Repeat loops and break

The repeat-loop is similar to the while-loop, but its block of code is executed at least once, no matter the result of the condition. You could call this loop ‘repeat until’, as it is executed until the condition changes and the loop ‘breaks’. When R encounters a break, it leaves the loop and continues with the code below it (if any). If the break is part of a nested loop, it will only exit the loop it is a part of. An example of the repeat-loop is shown below.

x = 1
repeat {
  print(x)
  x = x + 1
  if (x == 6){
    break
  }
}

[1] 1
[1] 2
[1] 3
[1] 4
[1] 5

Note: be careful to specify the termination-condition when you use the repeat- loop, as you might end up in an infinite loop otherwise!

13.5 The runif() function

The runif() function generates random deviates of the uniform distribution (and has nothing to do with if-statements). runif() needs an input ‘n’, ‘min’ and ‘max’, which correspond to the number of values between the ‘min’ and ‘max’ values. It can be used to produce random numbers, and has fractional numbers as output.

The runif() function is useful when simulating probability problems, as show below.

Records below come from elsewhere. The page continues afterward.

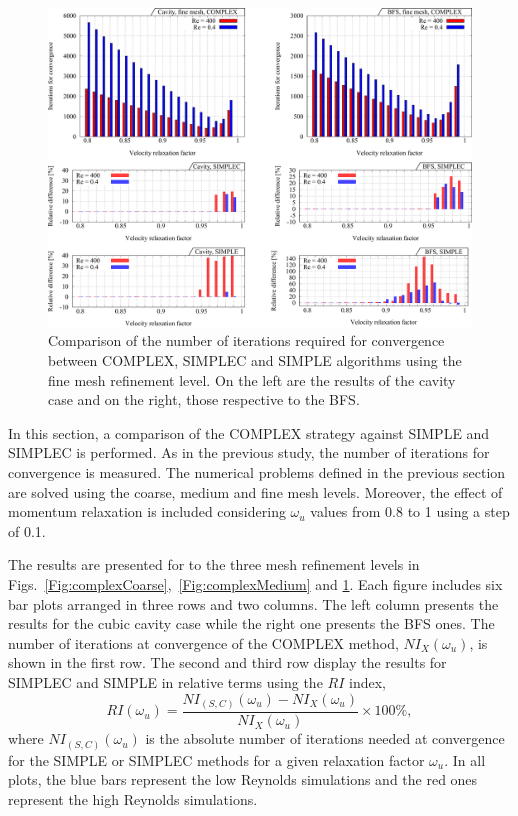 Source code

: \documentclass[final,3p,times,11pt,onecolumn]{myElsarticle}
\numberwithin{equation}{section}
\begin{document}
\begin{figure}[t!]
\centering
\includegraphics[width=15cm]{fig/Results/complexFine.pdf}
\caption{Comparison of the number of iterations required for convergence between COMPLEX, SIMPLEC and SIMPLE algorithms using the fine mesh refinement level. On the left are the results of the cavity case and on the right, those respective to the BFS.}
\label{Fig:complexFine}
\end{figure}
In this section, a comparison of the COMPLEX strategy against SIMPLE and SIMPLEC is performed.
As in the previous study, the number of iterations for convergence is measured. The numerical problems defined in the previous section are solved using the coarse, medium and fine mesh levels. Moreover, the effect of momentum relaxation is included considering $\omega_u$ values from 0.8 to 1 using a step of 0.1.


The results are presented for to the three mesh refinement levels in Figs.~\ref{Fig:complexCoarse},~\ref{Fig:complexMedium} and \ref{Fig:complexFine}. Each figure includes six bar plots arranged in three rows and two columns. The left column presents the results for the cubic cavity case while the right one presents the BFS ones. The number of iterations at convergence of the COMPLEX method, $NI_X(\omega_u)$, is shown in the first row. The second and third row display the results for SIMPLEC and SIMPLE in relative terms using the $RI$ index,
\begin{equation}
RI(\omega_u)
=
\dfrac
{NI_{(S,C)}(\omega_u) - NI_X(\omega_u)}
{NI_X(\omega_u)}
\times
100\%,
\end{equation}
where $NI_{(S,C)}(\omega_u)$ is the absolute number of iterations needed at convergence for the SIMPLE or SIMPLEC methods for a given relaxation factor $\omega_u$. 
In all plots, the blue bars represent the low Reynolds simulations and the red ones represent the high Reynolds simulations.
\end{document}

# Make a vector of probabilities
x = runif(10, min=0, max=1)
# Check for every value in the vector x if it exceeds 0.6. If so, print that value
for (i in 1:length(x)) {
    if (x[i] > 0.6) {
    print(x[i])
    }
}

[1] 0.7431598
[1] 0.6412899
[1] 0.890269
[1] 0.7646008
[1] 0.83478
[1] 0.9935257
[1] 0.9099027

13.6 The sample() function

The sample() function draws a random sample of a specified size from a population of values, either with replacement or without replacement. The syntax of the sample() function is as follows:

sample(x, size, replace, prob)

Here x is a vector of values. You can use for example the range (1:10) for x if you want to draw a random sample from the numbers 1 to 10. size specifies how many values are to be drawn. replace can either take the value TRUE or FALSE depending on whether you want to sample with or without replacement. The argument replace is optional and takes as default value FALSE. Note, however, that if you sample without replacement the maximum number of items that can be drawn equals the length of the first argument x. Finally, the argument prob can be used to specify what the probability is to draw each of the elements of the vector x. This is also an optional argument, the default value is that each of the the elements in x has the same probability to be drawn.

The sample() function is useful when simulating chance processes. For example, we can simulate the process of tossing a coin 100 times with a single call to sample():

# Possible outcomes are head (0) or tails (1)
values = c(0, 1)

# Toss a coin 100 times
outcomes = sample(values, 100, replace = TRUE)

# How many times did you throw tails?
sum(outcomes)

[1] 46

13.7 Data Frames and plotting data

13.7.1 Import data frames

When you want to import a (.csv) data frame, you can do so using the following code. This is easiest when your working directory contains the file you want to import.

# Read specified .csv file
df = read.csv("filename.csv") 

# You can write in a .csv file too
write.csv(df, "filename.csv")

13.7.2 plot()-function

The simplest function functions to plot your data is the plot function. It allows you to create a plot based on two vectors (of the same length), a data frame, a matrix or other objects. The function has different arguments you can specify, which can be found when you run ?plot.

# Generate data
x = seq(0, 10, by=0.1)
y = sin(x)

# Plot the data (without specifying anything)
plot(x, y)

# Plot data using a different type and add a title: 
plot(x, y, type = "l", main = "Line graph")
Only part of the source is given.